Patterning is a form of visual organization I have always been attracted to
whether it be ones I made myself or ones that I have found. The inspiration for
these patterns has come from many different sources, the most current of which is
quilting. The fabric used is often patterned, the manner in which the pieces are put
together create a pattern, and the stitching holding the entire quilt together are
another layer of pattern. I am drawn to the way all these layers work together to
create the final product, but what interests me most about quilt patterns is the way
construction relates to the formation of the pattern. When a quilt is being made
small pieces are used to first construct blocks, which become a larger unit in the
entire pattern being created.

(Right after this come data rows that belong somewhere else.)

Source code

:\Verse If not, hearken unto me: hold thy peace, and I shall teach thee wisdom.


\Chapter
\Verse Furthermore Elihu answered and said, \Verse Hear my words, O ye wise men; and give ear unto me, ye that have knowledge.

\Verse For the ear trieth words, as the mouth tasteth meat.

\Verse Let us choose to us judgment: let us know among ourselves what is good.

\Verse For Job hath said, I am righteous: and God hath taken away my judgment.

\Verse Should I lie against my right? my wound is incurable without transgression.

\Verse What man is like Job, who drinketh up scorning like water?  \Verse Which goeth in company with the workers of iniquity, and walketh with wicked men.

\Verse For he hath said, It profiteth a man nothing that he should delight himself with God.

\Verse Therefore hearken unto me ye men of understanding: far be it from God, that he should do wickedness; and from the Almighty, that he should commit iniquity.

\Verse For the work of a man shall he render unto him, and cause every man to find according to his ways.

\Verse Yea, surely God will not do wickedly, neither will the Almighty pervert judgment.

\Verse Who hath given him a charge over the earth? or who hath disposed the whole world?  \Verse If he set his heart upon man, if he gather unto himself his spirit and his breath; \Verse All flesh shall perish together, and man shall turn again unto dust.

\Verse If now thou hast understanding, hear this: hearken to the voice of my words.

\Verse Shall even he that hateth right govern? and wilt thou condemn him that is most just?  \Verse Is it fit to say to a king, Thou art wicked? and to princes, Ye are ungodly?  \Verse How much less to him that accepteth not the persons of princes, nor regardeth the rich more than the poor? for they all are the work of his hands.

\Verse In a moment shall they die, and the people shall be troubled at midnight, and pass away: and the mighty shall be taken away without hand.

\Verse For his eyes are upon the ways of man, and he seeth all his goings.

All patterns can be visually broken down in this way
but the fact that quilting naturally does this during construction is something I am
especially fascinated with.
What I have become most interested in addressing in my work is the way
that patterning allows for the same image to be seen in different ways. The
majority of my current work is based around the idea of using the same pieces to
make many different patterns, and visually breaking patterns into the different
layers used to construct them. Some of my work allows for the layers I present to
be rearranged to create new patterns, while some presents the layers not to be
moved but just to be seen as individual components. The interactive pieces
interest me because the resulting patterns are of a much wider variety than I would
come up with on my own. I also envision these patterns in a very particular way
and I am interested to see the ways that other people see the same thing.
I have been exploring many different types of geometric patterning, but I am going
to narrow my focus and specifically explore a type of quilt pattern referred to as a
log cabin pattern. Although they are normally square, log cabin blocks can be any
regular geometric shape that can be pieced together. The blocks are built from the
center outward using skinny strips of material. The overall patterns that are created
change dramatically depending on the colors used, and the orientation of the blocks.
When translating these patterns to clay I will explore not only these elements, but
also the differences that occur in the depth of the tile and how the visual weight
changes if the high point is in the center versus the edge.